### [DATASET EXCERPTS]
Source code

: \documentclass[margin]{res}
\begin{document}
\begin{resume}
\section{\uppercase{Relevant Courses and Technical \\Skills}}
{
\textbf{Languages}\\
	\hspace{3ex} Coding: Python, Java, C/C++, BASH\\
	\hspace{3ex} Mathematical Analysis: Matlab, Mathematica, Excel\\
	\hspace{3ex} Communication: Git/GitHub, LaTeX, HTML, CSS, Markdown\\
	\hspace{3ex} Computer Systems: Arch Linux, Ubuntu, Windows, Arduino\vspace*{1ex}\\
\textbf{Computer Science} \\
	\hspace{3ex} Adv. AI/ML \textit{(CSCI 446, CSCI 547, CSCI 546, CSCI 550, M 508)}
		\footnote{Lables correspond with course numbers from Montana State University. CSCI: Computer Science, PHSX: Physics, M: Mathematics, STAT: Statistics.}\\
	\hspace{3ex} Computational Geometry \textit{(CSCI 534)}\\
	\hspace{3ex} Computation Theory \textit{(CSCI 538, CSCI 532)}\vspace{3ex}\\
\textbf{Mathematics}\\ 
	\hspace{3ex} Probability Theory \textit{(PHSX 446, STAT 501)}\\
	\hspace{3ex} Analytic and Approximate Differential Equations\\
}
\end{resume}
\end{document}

### [WORK INSTRUCTION]
In the listing above, find each line with "Mathematics" and copy it.

### [SOLUTION FOR THIS PROBLEM]
		\footnote{Lables correspond with course numbers from Montana State University. CSCI: Computer Science, PHSX: Physics, M: Mathematics, STAT: Statistics.}\\
\textbf{Mathematics}\\ 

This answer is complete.